Savvius Blog

The Savvius Network Analysis and Monitoring Blog covers enterprise networking news from recent standards, such as 802.11n, and upcoming technologies, such as 100G, to pressing everyday issues around wireless, VoIP, security, and network performance management.

How-To: Kibana Plugins on Savvius Insight

I am on the team that develops the Savvius Insight Appliance. During the development of Insight 1.0, I helped to define the value proposition, and the use cases for Insight, from there I helped to make choices about the hardware, the analysis, and the reporting. For the reporting we went with Splunk, and I designed the dashboards. For Insight 1.0 we decided to put a Splunk Forwarder on the appliance, but left it up to the user to provide their own Splunk Server.

We recently released Insight 2.0, which mainly added the ELK stack for long term reporting. This is great because with ELK on the Insight appliance, there is a full blown reporting solution built right in. In fact, the default mode for Insight 2.0 is to start capturing network traffic on the inline bridge ports, do the network flow and application analysis, output the analysis to CSV, feed the analysis through Logstash and into Elasticsearch, and make the analysis available through the Kibana dashboards, which if I do say so myself, look pretty nice. Going with the dark theme, was definitely the right choice.

Insight Dash

Our analysis is mostly flow based, with DPI allowing for application (layer 7) analysis. This provides metrics on applications above HTTP, like Salesforce, Google, CNN, Amazon, etc… This allows for a distinction between applications that are critical, and those that are not, and even those that are not allowed.

We also generate expert events on network behavior that may be the cause of network security and performance issues. All of this analysis is written to CSV files at a 1-minute interval. The interval can be changed by the user, but 1-minute is a reasonable default, providing the right balance of performance, history, and granularity for most network monitoring use cases.

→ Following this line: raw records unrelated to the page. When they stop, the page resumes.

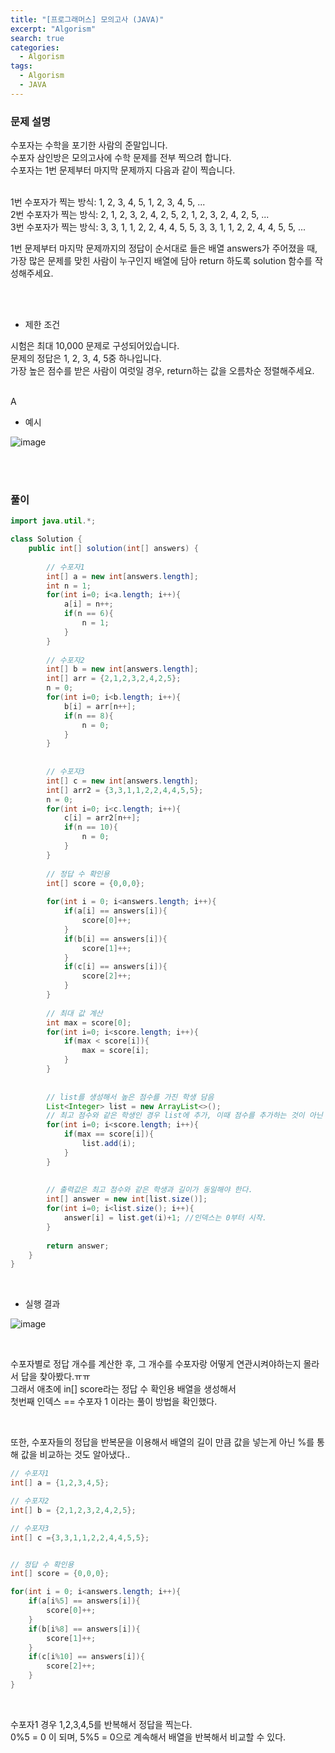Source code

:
 ```yaml
---
title: "[프로그래머스] 모의고사 (JAVA)"
excerpt: "Algorism"
search: true
categories: 
  - Algorism
tags: 
  - Algorism
  - JAVA
---
```



### 문제 설명
수포자는 수학을 포기한 사람의 준말입니다.<br> 수포자 삼인방은 모의고사에 수학 문제를 전부 찍으려 합니다. <br>수포자는 1번 문제부터 마지막 문제까지 다음과 같이 찍습니다.<br><br>

1번 수포자가 찍는 방식: 1, 2, 3, 4, 5, 1, 2, 3, 4, 5, ...<br>
2번 수포자가 찍는 방식: 2, 1, 2, 3, 2, 4, 2, 5, 2, 1, 2, 3, 2, 4, 2, 5, ...<br>
3번 수포자가 찍는 방식: 3, 3, 1, 1, 2, 2, 4, 4, 5, 5, 3, 3, 1, 1, 2, 2, 4, 4, 5, 5, ...<br>

1번 문제부터 마지막 문제까지의 정답이 순서대로 들은 배열 answers가 주어졌을 때, 가장 많은 문제를 맞힌 사람이 누구인지 배열에 담아 return 하도록 solution 함수를 작성해주세요.<br>

<br><br>

- 제한 조건 

시험은 최대 10,000 문제로 구성되어있습니다.<br>
문제의 정답은 1, 2, 3, 4, 5중 하나입니다.<br>
가장 높은 점수를 받은 사람이 여럿일 경우, return하는 값을 오름차순 정렬해주세요.<br>



<br>A

- 예시 

![image](https://user-images.githubusercontent.com/73421820/121697676-40118900-cb08-11eb-97fa-5434c9f3d55a.png)<br>





<br><br>


### 풀이



```java
import java.util.*;

class Solution {
    public int[] solution(int[] answers) {
        
        // 수포자1
        int[] a = new int[answers.length];
        int n = 1;
        for(int i=0; i<a.length; i++){
            a[i] = n++;
            if(n == 6){
                n = 1;
            }
        }
        
        // 수포자2
        int[] b = new int[answers.length];
        int[] arr = {2,1,2,3,2,4,2,5};
        n = 0;
        for(int i=0; i<b.length; i++){
            b[i] = arr[n++];
            if(n == 8){
                n = 0;
            }
        }
        
        
        // 수포자3
        int[] c = new int[answers.length];
        int[] arr2 = {3,3,1,1,2,2,4,4,5,5};
        n = 0;
        for(int i=0; i<c.length; i++){
            c[i] = arr2[n++];
            if(n == 10){
                n = 0;
            }
        }
        
        // 정답 수 확인용
        int[] score = {0,0,0};
        
        for(int i = 0; i<answers.length; i++){
            if(a[i] == answers[i]){
                score[0]++;
            }
            if(b[i] == answers[i]){
                score[1]++;
            }
            if(c[i] == answers[i]){
                score[2]++;
            }
        }
        
        // 최대 값 계산
        int max = score[0];
        for(int i=0; i<score.length; i++){
            if(max < score[i]){
                max = score[i];
            }
        }
        
        
        // list를 생성해서 높은 점수를 가진 학생 담음
        List<Integer> list = new ArrayList<>();
        // 최고 점수와 같은 학생인 경우 list에 추가, 이때 점수를 추가하는 것이 아닌 학생(인덱스)를 추가하는 것.  [첫 번째 학생 == 0]
        for(int i=0; i<score.length; i++){
            if(max == score[i]){
                list.add(i);
            }
        }
        
        
        // 출력값은 최고 점수와 같은 학생과 길이가 동일해야 한다.
        int[] answer = new int[list.size()];
        for(int i=0; i<list.size(); i++){
            answer[i] = list.get(i)+1; //인덱스는 0부터 시작.
        }
        
        return answer;
    }
}
```

<br>

- 실행 결과

![image](https://user-images.githubusercontent.com/73421820/121697758-51f32c00-cb08-11eb-91ed-84383104f583.png)

<br>

수포자별로 정답 개수를 계산한 후, 그 개수를 수포자랑 어떻게 연관시켜야하는지 몰라서 답을 찾아봤다.ㅠㅠ<br>
그래서 애초에 in[] score라는 정답 수 확인용 배열을 생성해서<br>
첫번째 인덱스 == 수포자 1 이라는 풀이 방법을 확인했다.<br>


<br>

또한, 수포자들의 정답을 반복문을 이용해서 배열의 길이 만큼 값을 넣는게 아닌 %를 통해 값을 비교하는 것도 알아냈다..<br>


```java
// 수포자1
int[] a = {1,2,3,4,5};

// 수포자2
int[] b = {2,1,2,3,2,4,2,5};

// 수포자3
int[] c ={3,3,1,1,2,2,4,4,5,5};


// 정답 수 확인용
int[] score = {0,0,0};

for(int i = 0; i<answers.length; i++){
    if(a[i%5] == answers[i]){
        score[0]++;
    }
    if(b[i%8] == answers[i]){
        score[1]++;
    }
    if(c[i%10] == answers[i]){
        score[2]++;
    }
}
```
<br>

수포자1 경우 1,2,3,4,5를 반복해서 정답을 찍는다.<br>
0%5 = 0 이 되며, 5%5 = 0으로 계속해서 배열을 반복해서 비교할 수 있다.<br>


<br><br>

But I digress. What I really want to talk about at the moment is our data, and what continues to amaze me about how it can be visualized in Kibana. The first step to this is knowing the data. During Insight 2.0, I thought I knew what data was going into CSV, and being picked up by Logstash pretty well. And I did know it well enough to put together a fairly rich set of dashboards. But in Insight 2.0 I was limited to the built-in visualizations, which limited my thinking about the data.

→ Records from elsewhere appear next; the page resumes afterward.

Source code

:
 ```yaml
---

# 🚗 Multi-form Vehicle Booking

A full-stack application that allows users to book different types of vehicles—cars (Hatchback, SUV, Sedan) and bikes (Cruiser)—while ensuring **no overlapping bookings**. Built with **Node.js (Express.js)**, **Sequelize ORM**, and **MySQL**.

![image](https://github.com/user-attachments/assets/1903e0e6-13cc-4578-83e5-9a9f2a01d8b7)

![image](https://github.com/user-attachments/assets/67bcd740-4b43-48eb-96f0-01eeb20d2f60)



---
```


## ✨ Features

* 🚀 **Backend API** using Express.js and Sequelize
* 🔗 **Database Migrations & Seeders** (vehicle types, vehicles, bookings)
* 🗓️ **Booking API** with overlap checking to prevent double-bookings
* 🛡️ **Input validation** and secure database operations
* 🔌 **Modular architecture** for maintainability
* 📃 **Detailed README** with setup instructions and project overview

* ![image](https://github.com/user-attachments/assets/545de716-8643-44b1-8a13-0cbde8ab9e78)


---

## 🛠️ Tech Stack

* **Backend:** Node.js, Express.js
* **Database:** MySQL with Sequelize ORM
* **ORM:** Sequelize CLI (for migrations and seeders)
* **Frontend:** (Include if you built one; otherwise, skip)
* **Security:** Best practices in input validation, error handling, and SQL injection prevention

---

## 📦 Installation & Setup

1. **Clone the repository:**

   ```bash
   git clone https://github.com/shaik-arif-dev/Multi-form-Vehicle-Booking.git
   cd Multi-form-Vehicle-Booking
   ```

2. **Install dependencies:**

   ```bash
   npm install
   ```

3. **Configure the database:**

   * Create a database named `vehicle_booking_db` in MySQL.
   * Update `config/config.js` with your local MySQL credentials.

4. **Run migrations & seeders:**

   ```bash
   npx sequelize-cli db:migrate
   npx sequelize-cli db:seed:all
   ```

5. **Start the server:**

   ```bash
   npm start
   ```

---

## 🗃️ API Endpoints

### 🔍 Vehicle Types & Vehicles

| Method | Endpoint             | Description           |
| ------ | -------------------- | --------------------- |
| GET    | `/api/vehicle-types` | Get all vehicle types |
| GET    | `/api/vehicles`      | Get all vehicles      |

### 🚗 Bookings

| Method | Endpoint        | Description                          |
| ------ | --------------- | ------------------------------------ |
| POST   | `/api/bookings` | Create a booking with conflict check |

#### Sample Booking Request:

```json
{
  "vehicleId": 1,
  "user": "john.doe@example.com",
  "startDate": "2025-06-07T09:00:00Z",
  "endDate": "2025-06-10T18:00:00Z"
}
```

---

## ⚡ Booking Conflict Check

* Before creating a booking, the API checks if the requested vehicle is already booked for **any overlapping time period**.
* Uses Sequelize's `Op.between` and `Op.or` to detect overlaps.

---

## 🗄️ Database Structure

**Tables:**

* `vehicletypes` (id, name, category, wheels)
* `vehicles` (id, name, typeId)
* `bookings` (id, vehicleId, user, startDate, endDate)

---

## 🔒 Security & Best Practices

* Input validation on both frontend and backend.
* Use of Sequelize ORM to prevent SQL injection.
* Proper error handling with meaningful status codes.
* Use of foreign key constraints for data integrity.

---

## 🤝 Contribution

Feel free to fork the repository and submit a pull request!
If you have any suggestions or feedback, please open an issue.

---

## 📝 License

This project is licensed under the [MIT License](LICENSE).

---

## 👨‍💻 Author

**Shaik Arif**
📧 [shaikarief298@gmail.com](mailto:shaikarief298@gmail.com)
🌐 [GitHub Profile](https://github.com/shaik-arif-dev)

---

Since 2.0, I have been looking at Kibana plugins, which have really opened my eyes about different ways to visualize our data. And the great thing about these plugins, and really the reason I am writing this, is that they can be installed directly into an Insight 2.0 appliance, and used to create new and exciting dashboards and visualizations. And if you have Insight 1.0, the hardware for Insight 2.0 did not change, so you can easily upgrade to Insight 2.0 by going to the web config page. If your Insight has access to the Internet, it will inform you that an upgrade is available, and provide a button to push. If your Insight is not on the internet, there are easy instructions on the Insight portal to download the latest version, and upgrade the device.

Back to the Kibana plugins. There are two kinds of plugins that I have been experimenting with on Insight. One type, is an application plugin that has its own UI. Examples of these are Sense, Timelion, and Graph. These plugins cannot be used to create visualizations in a dashboard, but can be used to ask interesting multi-dimensional questions about your data, visualize the result in ways that look amazing, and may also give you some major insight about the behavior or your network. The other type of plugin adds visualizations that can be mapped to your data and added to dashboards. Some of these include Timeline, Sankey, and HTML. I even wrote my own, from instructions of course, that puts a real-time clock into my dashboard. I look forward to writing more of these type of plugins.

Now I am going to talk a little about the plugins I have played with, and the data I used in them. I recommend that you make the most of your Insight device and add these plugins as well. But before you add any of these plugins, you have to enable PERSIST, so that when you reboot, they will still be there. To enable persist, just open the /boot/grub/menu.lst file, and add the word PERSIST to the end of the kernel line, and reboot the device. Also, a word of caution. Installing Kibana plugins does require that you SSH into your Insight device, and run some commands, so you have to know at least some basics about things like Putty and Linux.

A list of both types of plugins I mentioned can be found on github: https://github.com/elastic/kibana/wiki/Known-Plugins. There are lots of others out there as well, and I suspect we will be seeing many more in the near future. So far my favorite visualization plugin is Swimlane. Swimlane was easy to install and apply to our network analysis on Savvius Insight. Below is a screenshot of the Swimlane visualization applied to application best response times.

Looks nice, right? And clearly Dropbox has the worst response time. But how did I create this visualization and map the application response times to it? Well, first I have to know what data is available. To understand that, I can go to the Kibana Discover tab and explore the data. The Savvius data is separated into different types that are prefixed with sv_. For application data, there is a type called sv_expert_apps. If you type ‘type:sv_expert_apps’ into the filter field, you will only see events of this type. You can then open one and see the available fields. For my Swimlanes visual, I just need the Name and Response Time fields. The available response time fields are Best Response Time, Worst Response Time, and Average Response Time.  Since we have filtered the events, let’s go ahead and save it as a search.  To do this, select the Save Search icon in the upper right and give it a name. Mine is called Expert Apps.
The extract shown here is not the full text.